World Economic Outlook (WEO) April 2010

May 3, 2010--In 2010, world output is expected to rise by about 4¼ percent, following a ½ percent contraction in 2009. Economies that are off to a strong start are likely to remain in the lead, as growth in others is held back by lasting damage to financial sectors and household balance sheets. Activity remains dependent on highly accommodative macroeconomic policies and is subject to downside risks, as fiscal fragilities have come to the fore. In most advanced economies, fiscal and monetary policies should maintain a supportive thrust in 2010 to sustain growth and employment.

But many of these economies also need to urgently adopt credible mediumterm strategies to contain public debt and later bring it down to more prudent levels. Financial sector repair and reform are additional high-priority requirements. Many emerging economies are again growing rapidly and a number have begun to moderate their accommodative macroeconomic policies in the face of high capital inflows. Given prospects for relatively weak growth in the advanced economies, the challenge for emerging economies is to absorb rising inflows and nurture domestic demand without triggering a new boom-bust cycle.

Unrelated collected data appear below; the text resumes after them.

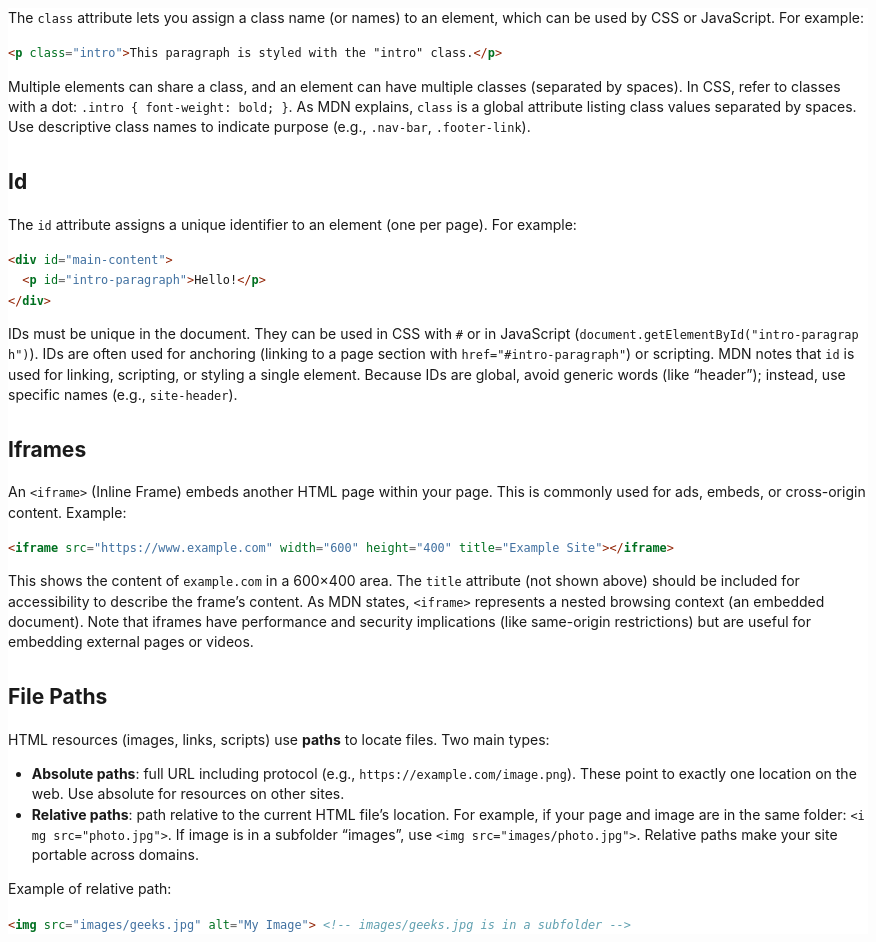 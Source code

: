 The `class` attribute lets you assign a class name (or names) to an element, which can be used by CSS or JavaScript. For example:

```html
<p class="intro">This paragraph is styled with the "intro" class.</p>
```

Multiple elements can share a class, and an element can have multiple classes (separated by spaces). In CSS, refer to classes with a dot: `.intro { font-weight: bold; }`. As MDN explains, `class` is a global attribute listing class values separated by spaces. Use descriptive class names to indicate purpose (e.g., `.nav-bar`, `.footer-link`).

## Id

The `id` attribute assigns a unique identifier to an element (one per page). For example:

```html
<div id="main-content">
  <p id="intro-paragraph">Hello!</p>
</div>
```

IDs must be unique in the document. They can be used in CSS with `#` or in JavaScript (`document.getElementById("intro-paragraph")`). IDs are often used for anchoring (linking to a page section with `href="#intro-paragraph"`) or scripting. MDN notes that `id` is used for linking, scripting, or styling a single element. Because IDs are global, avoid generic words (like “header”); instead, use specific names (e.g., `site-header`).

## Iframes

An `<iframe>` (Inline Frame) embeds another HTML page within your page. This is commonly used for ads, embeds, or cross-origin content. Example:

```html
<iframe src="https://www.example.com" width="600" height="400" title="Example Site"></iframe>
```

This shows the content of `example.com` in a 600×400 area. The `title` attribute (not shown above) should be included for accessibility to describe the frame’s content. As MDN states, `<iframe>` represents a nested browsing context (an embedded document). Note that iframes have performance and security implications (like same-origin restrictions) but are useful for embedding external pages or videos.

## File Paths

HTML resources (images, links, scripts) use **paths** to locate files. Two main types:

* **Absolute paths**: full URL including protocol (e.g., `https://example.com/image.png`). These point to exactly one location on the web. Use absolute for resources on other sites.
* **Relative paths**: path relative to the current HTML file’s location. For example, if your page and image are in the same folder: `<img src="photo.jpg">`. If image is in a subfolder “images”, use `<img src="images/photo.jpg">`. Relative paths make your site portable across domains.

Example of relative path:

```html
<img src="images/geeks.jpg" alt="My Image"> <!-- images/geeks.jpg is in a subfolder -->
```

Recovery Has Proceeded Better than Expected

The global recovery has evolved better than expected, with activity recovering at varying speeds–– tepidly in many advanced economies but solidly in most emerging and developing economies. Policy support was essential to jump-start the recovery. Monetary policy has been highly expansionary and supported by unconventional liquidity provision. Fiscal policy provided a major stimulus in response to the deep downturn.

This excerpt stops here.